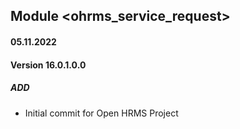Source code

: ## Module <ohrms_service_request>

#### 05.11.2022
#### Version 16.0.1.0.0
##### ADD
- Initial commit for Open HRMS Project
■ ■ ■ ■ ■
### EXERCISE
Everything from the line containing "#### 05.11.2022" to the last line of the entries above should be quoted exactly, and only that.

### RESPONSE AREA
#### 05.11.2022
#### Version 16.0.1.0.0
##### ADD
- Initial commit for Open HRMS Project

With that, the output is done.